What is being asked: The answer must consist only of the lines from the line with "## LogIn -LogOut" to the line with "## Layout - @RenderBody()", both included, exactly as they stand below.
○ ○ ○ ○ ○ ○ ○
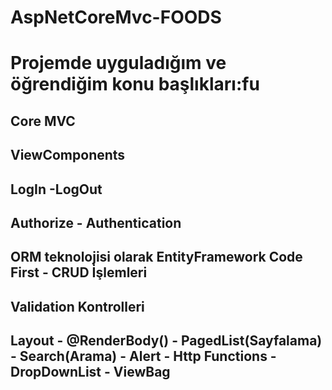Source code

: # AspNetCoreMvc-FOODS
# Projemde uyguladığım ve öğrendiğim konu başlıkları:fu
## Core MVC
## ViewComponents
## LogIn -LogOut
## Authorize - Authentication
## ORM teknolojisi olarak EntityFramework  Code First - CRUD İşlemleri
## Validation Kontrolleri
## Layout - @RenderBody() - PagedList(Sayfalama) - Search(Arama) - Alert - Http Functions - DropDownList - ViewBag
○ ○ ○ ○ ○ ○ ○
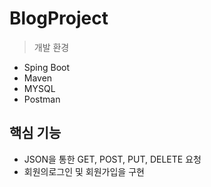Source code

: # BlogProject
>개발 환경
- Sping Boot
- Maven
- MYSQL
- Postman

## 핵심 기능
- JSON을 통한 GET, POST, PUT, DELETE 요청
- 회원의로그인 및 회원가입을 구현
○ ○ ○ ○ ○ ○ ○
Completed task:
## LogIn -LogOut
## Authorize - Authentication
## ORM teknolojisi olarak EntityFramework  Code First - CRUD İşlemleri
## Validation Kontrolleri
## Layout - @RenderBody() - PagedList(Sayfalama) - Search(Arama) - Alert - Http Functions - DropDownList - ViewBag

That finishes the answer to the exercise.